The situation has been no better in South Carolina. “Some areas of the state have received the equivalent of an annual rainfall,” said Hugh Weathers, South Carolina Commissioner of Agriculture, told the media on July 16. “It’s great to be out of a drought, but now the excess rain is wreaking havoc on a lot of the crops. We have had record yields of wheat previously, with farmers are averaging 80-plus acres per acre. But the last 25 percent will remain in the fields because we can’t access it.”
Wheat is the first casualty of the year, but many fruits and vegetables are suffering as well. “Our strawberries were low quality, as were the spring onions,” he said. “It’s been an impactful year based on the moisture, and we are not out of it yet.”
Pollination on the corn crop may have been aborted because of the rain. “We also have to worry about nitrogen leaching out due to the rain. We also have soybean acres that won’t get planted, so there will be many idle acres. A lot of grains may have to find their way into milling instead of feed, and that’s a lower priced market.”
A problem for tobacco
Tobacco might be the crop facing the biggest potential loss. “All this water is a problem for tobacco,” said Troxler. “Tobacco does not like a tremendous amount of water. It can’t stand its root system being in water. We know that it is being affected. If it gets too much water, the quality is going to suffer.”

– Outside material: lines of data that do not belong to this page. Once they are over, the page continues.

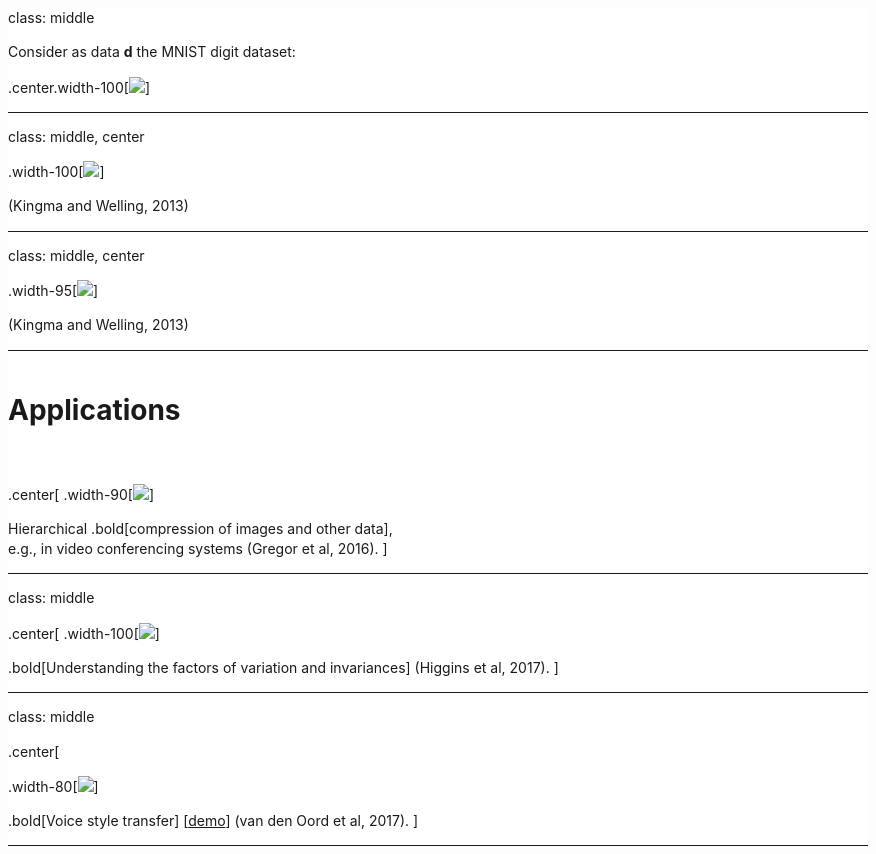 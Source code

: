 
class: middle

Consider as data $\mathbf{d}$ the MNIST digit dataset:

.center.width-100[![](figures/lec11/mnist.png)]

---

class: middle, center

.width-100[![](figures/lec11/vae-samples.png)]

(Kingma and Welling, 2013)

---

class: middle, center

.width-95[![](figures/lec11/vae-interpolation.png)]

(Kingma and Welling, 2013)

---

# Applications

<br>

.center[
.width-90[![](figures/lec11/generative-compression.png)]

Hierarchical .bold[compression of images and other data],<br> e.g., in video conferencing systems (Gregor et al, 2016).
]

---

class: middle

.center[
.width-100[![](figures/lec11/generative-factors.png)]

.bold[Understanding the factors of variation and invariances] (Higgins et al, 2017).
]

---

class: middle 

.center[

.width-80[![](figures/lec11/vae-styletransfer.jpg)]

.bold[Voice style transfer] [[demo](https://avdnoord.github.io/homepage/vqvae/)] (van den Oord et al, 2017).
]

---
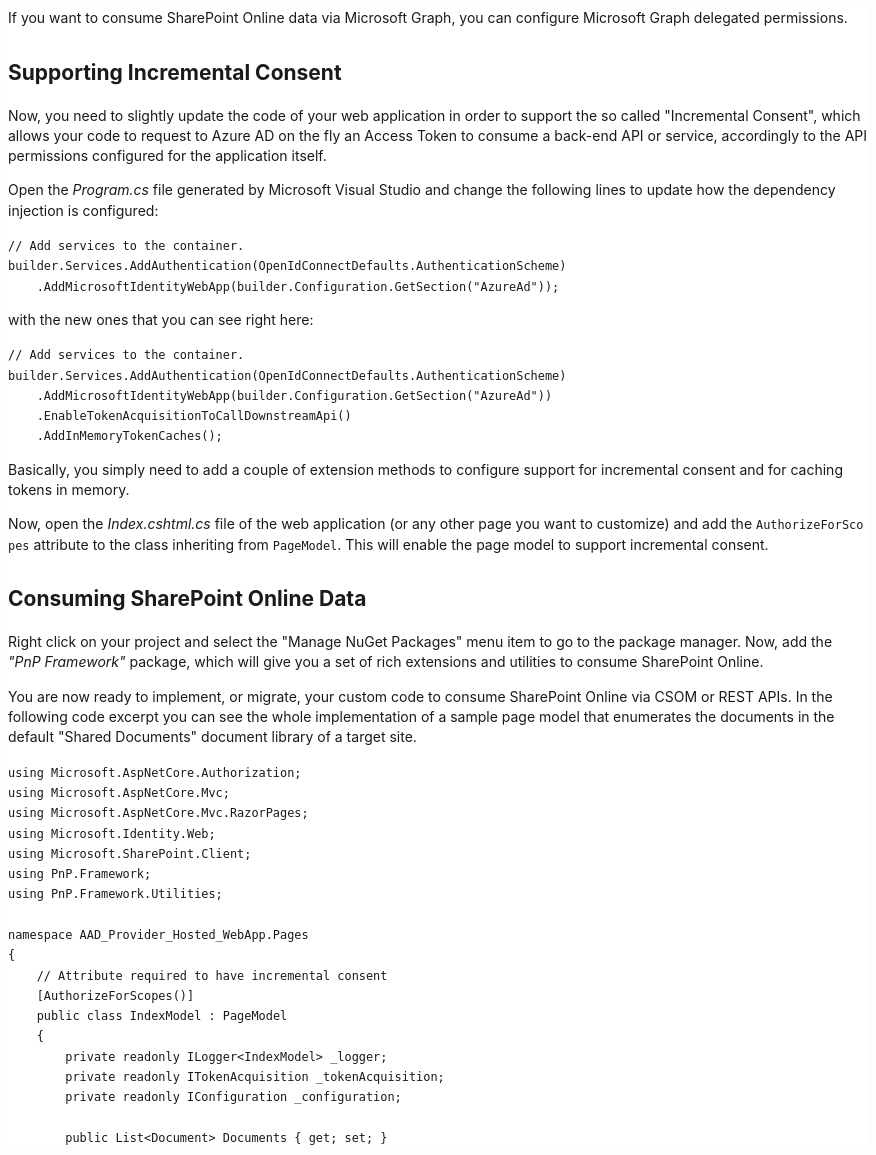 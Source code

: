 If you want to consume SharePoint Online data via Microsoft Graph, you can configure Microsoft Graph delegated permissions.

## Supporting Incremental Consent

Now, you need to slightly update the code of your web application in order to support the so called "Incremental Consent", which allows your code to request to Azure AD on the fly an Access Token to consume a back-end API or service, accordingly to the API permissions configured for the application itself.

Open the *Program.cs* file generated by Microsoft Visual Studio and change the following lines to update how the dependency injection is configured:

```CSharp
// Add services to the container.
builder.Services.AddAuthentication(OpenIdConnectDefaults.AuthenticationScheme)
    .AddMicrosoftIdentityWebApp(builder.Configuration.GetSection("AzureAd"));
```

with the new ones that you can see right here:

```CSharp
// Add services to the container.
builder.Services.AddAuthentication(OpenIdConnectDefaults.AuthenticationScheme)
    .AddMicrosoftIdentityWebApp(builder.Configuration.GetSection("AzureAd"))
    .EnableTokenAcquisitionToCallDownstreamApi()
    .AddInMemoryTokenCaches();
```

Basically, you simply need to add a couple of extension methods to configure support for incremental consent and for caching tokens in memory.

Now, open the *Index.cshtml.cs* file of the web application (or any other page you want to customize) and add the `AuthorizeForScopes` attribute to the class inheriting from `PageModel`. This will enable the page model to support incremental consent.

## Consuming SharePoint Online Data

Right click on your project and select the "Manage NuGet Packages" menu item to go to the package manager. Now, add the *"PnP Framework"* package, which will give you a set of rich extensions and utilities to consume SharePoint Online.

You are now ready to implement, or migrate, your custom code to consume SharePoint Online via CSOM or REST APIs. In the following code excerpt you can see the whole implementation of a sample page model that enumerates the documents in the default "Shared Documents" document library of a target site.

```CSharp
using Microsoft.AspNetCore.Authorization;
using Microsoft.AspNetCore.Mvc;
using Microsoft.AspNetCore.Mvc.RazorPages;
using Microsoft.Identity.Web;
using Microsoft.SharePoint.Client;
using PnP.Framework;
using PnP.Framework.Utilities;

namespace AAD_Provider_Hosted_WebApp.Pages
{
    // Attribute required to have incremental consent
    [AuthorizeForScopes()]
    public class IndexModel : PageModel
    {
        private readonly ILogger<IndexModel> _logger;
        private readonly ITokenAcquisition _tokenAcquisition;
        private readonly IConfiguration _configuration;

        public List<Document> Documents { get; set; }

```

But the good news is tobacco is a resilient crop. “I have seen it bounce back from wet weather before. But I had a crop in 1995 that grew under similar conditions and did not bounce back. Some dry weather would make a big difference.”

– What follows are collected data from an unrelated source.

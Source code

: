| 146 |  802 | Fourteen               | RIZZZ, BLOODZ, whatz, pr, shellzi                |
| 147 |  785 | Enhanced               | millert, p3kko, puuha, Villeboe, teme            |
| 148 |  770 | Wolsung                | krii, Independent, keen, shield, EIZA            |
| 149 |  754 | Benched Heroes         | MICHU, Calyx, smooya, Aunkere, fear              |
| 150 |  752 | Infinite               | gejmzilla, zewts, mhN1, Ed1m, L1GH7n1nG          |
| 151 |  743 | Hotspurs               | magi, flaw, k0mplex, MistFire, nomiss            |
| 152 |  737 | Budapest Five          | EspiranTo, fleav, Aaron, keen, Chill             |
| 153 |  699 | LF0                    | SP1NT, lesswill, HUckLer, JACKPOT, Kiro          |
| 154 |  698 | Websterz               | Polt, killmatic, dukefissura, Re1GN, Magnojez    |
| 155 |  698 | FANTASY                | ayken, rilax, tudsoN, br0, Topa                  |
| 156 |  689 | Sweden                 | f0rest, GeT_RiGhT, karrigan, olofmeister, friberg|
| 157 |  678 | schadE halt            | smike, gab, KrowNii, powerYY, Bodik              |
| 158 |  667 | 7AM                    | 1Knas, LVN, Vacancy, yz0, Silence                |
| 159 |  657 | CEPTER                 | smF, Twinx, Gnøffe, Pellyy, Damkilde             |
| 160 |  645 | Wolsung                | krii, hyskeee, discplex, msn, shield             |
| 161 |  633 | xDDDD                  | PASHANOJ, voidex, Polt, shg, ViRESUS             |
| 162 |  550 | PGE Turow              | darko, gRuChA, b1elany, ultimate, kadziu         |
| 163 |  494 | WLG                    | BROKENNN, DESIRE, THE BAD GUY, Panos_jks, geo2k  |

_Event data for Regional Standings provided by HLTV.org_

Troxler did not want to paint too grim a picture for tobacco. “We could still have a decent year if things clear up,” he said.

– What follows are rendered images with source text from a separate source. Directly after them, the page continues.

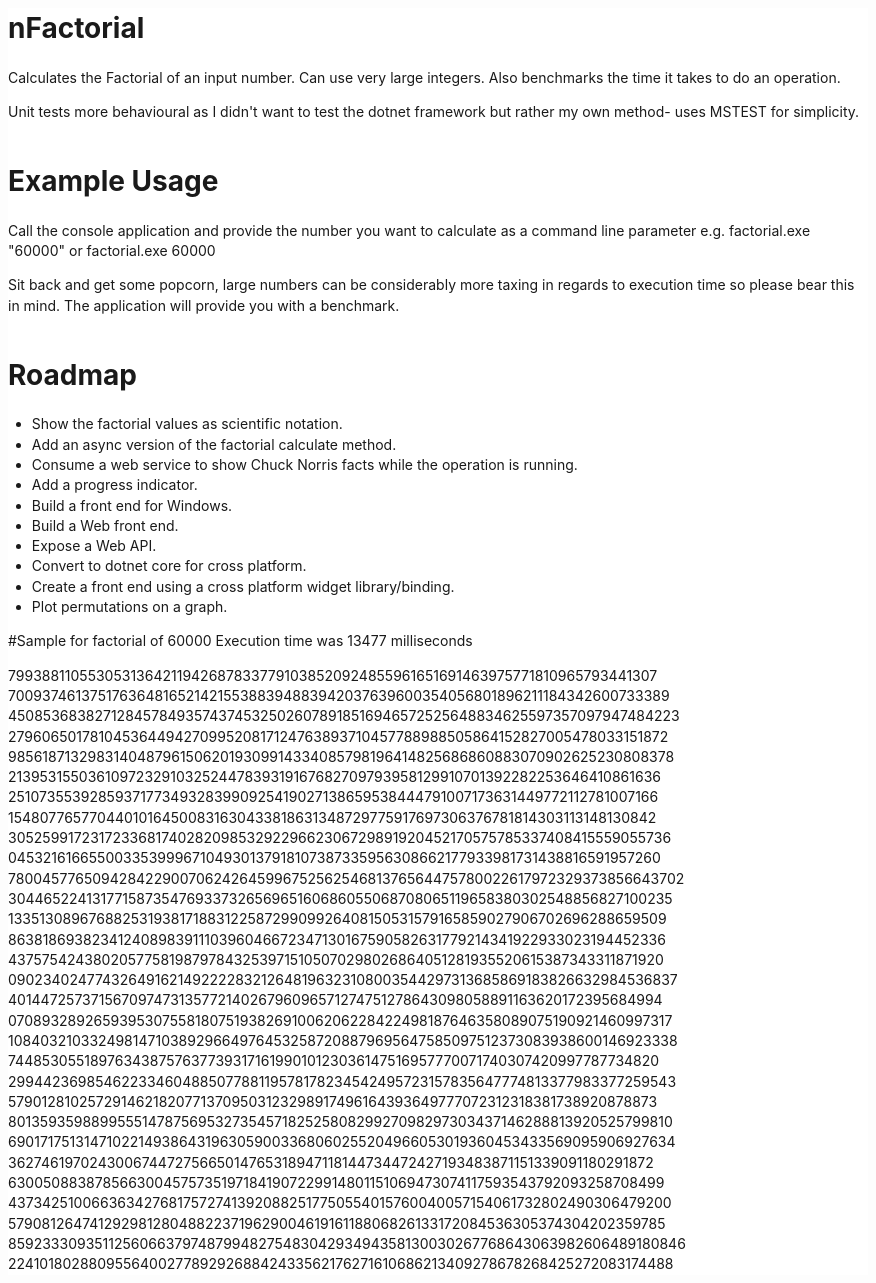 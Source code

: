# nFactorial

Calculates the Factorial of an input number. Can use very large integers.
Also benchmarks the time it takes to do an operation.

Unit tests more behavioural as I didn't want to test the dotnet framework but rather my own method- uses MSTEST for simplicity.

# Example Usage
Call the console application and provide the number you want to calculate as a command line parameter
e.g. factorial.exe "60000" or factorial.exe 60000

Sit back and get some popcorn, large numbers can be considerably more taxing in regards to execution time so please bear this in mind.
The application will provide you with a benchmark.

# Roadmap
* Show the factorial values as scientific notation.
* Add an async version of the factorial calculate method.
* Consume a web service to show Chuck Norris facts while the operation is running.
* Add a progress indicator.
* Build a front end for Windows.
* Build a Web front end.
* Expose a Web API.
* Convert to dotnet core for cross platform.
* Create a front end using a cross platform widget library/binding.
* Plot permutations on a graph.

#Sample for factorial of 60000
Execution time was 13477 milliseconds

79938811055305313642119426878337791038520924855961651691463975771810965793441307
70093746137517636481652142155388394883942037639600354056801896211184342600733389
45085368382712845784935743745325026078918516946572525648834625597357097947484223
27960650178104536449427099520817124763893710457788988505864152827005478033151872
98561871329831404879615062019309914334085798196414825686860883070902625230808378
21395315503610972329103252447839319167682709793958129910701392282253646410861636
25107355392859371773493283990925419027138659538444791007173631449772112781007166
15480776577044010164500831630433818631348729775917697306376781814303113148130842
30525991723172336817402820985329229662306729891920452170575785337408415559055736
04532161665500335399967104930137918107387335956308662177933981731438816591957260
78004577650942842290070624264599675256254681376564475780022617972329373856643702
30446522413177158735476933732656965160686055068708065119658380302548856827100235
13351308967688253193817188312258729909926408150531579165859027906702696288659509
86381869382341240898391110396046672347130167590582631779214341922933023194452336
43757542438020577581987978432539715105070298026864051281935520615387343311871920
09023402477432649162149222283212648196323108003544297313685869183826632984536837
40144725737156709747313577214026796096571274751278643098058891163620172395684994
07089328926593953075581807519382691006206228422498187646358089075190921460997317
10840321033249814710389296649764532587208879695647585097512373083938600146923338
74485305518976343875763773931716199010123036147516957770071740307420997787734820
29944236985462233460488507788119578178234542495723157835647774813377983377259543
57901281025729146218207713709503123298917496164393649777072312318381738920878873
80135935988995551478756953273545718252580829927098297303437146288813920525799810
69017175131471022149386431963059003368060255204966053019360453433569095906927634
36274619702430067447275665014765318947118144734472427193483871151339091180291872
63005088387856630045757351971841907229914801151069473074117593543792093258708499
43734251006636342768175727413920882517750554015760040057154061732802490306479200
57908126474129298128048822371962900461916118806826133172084536305374304202359785
85923330935112560663797487994827548304293494358130030267768643063982606489180846
22410180288095564002778929268842433562176271610686213409278678268425272083174488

Kentucky’s tobacco areas were hit even harder when they got eight to ten inches of rain over the July 4 holiday. “This was probably the most widespread damage I have seen from a single event in my career,” said Bob Pearce, Kentucky Extension tobacco specialist.
Planted acreage this year is up by 3,000 tons to 23,000 tons with the average yield forecast at 2,400 pounds per acre, the agency said.
Parts of Ohio had the same experience as Kentucky.
Virginia has been a bright spot in this wet growing season. Flue-cured tobacco in Virginia, spared the heavy rains that may reduce yields in North Carolina and other producing states, is doing well and is expected to increase 15 percent from last year to 55.2 million pounds, the state Department of Agriculture and Consumer Services said.
Agronomists with the Virginia Cooperative Extension Service said that despite the plants being shallow-rooted and thin leaved, the state has the potential for a good crop if it doesn’t turn extremely dry in August. There wasn’t much damage or loss through mid-July.
Farmers’ experience
A flue-cured grower near Kinston in eastern North Carolina said that his tobacco had already lost one harvesting because of all the water. “Now, some of our fields are yellowing,” he said. “Those plants won’t put on size. Some of our tobacco has flopped and won’t be harvested. It looks to me like we will lose 25 percent of the crop in this area.”
Most of the damage came from near-daily rains starting June 17 and continuing till July 13 and amounting to 20 inches. There was especially heavy rain on July 11 and 12.
Kenneth Reynolds of Abingdon, VA, a burley grower in southwest Virginia, said getting his crop in the field had been a challenge thanks to the weather. Transplanting was delayed on his farm probably 10 days later than usual. Statewide, he said planted acreage is at least stable. “It may be up but not by a significant amount,” Reynolds said.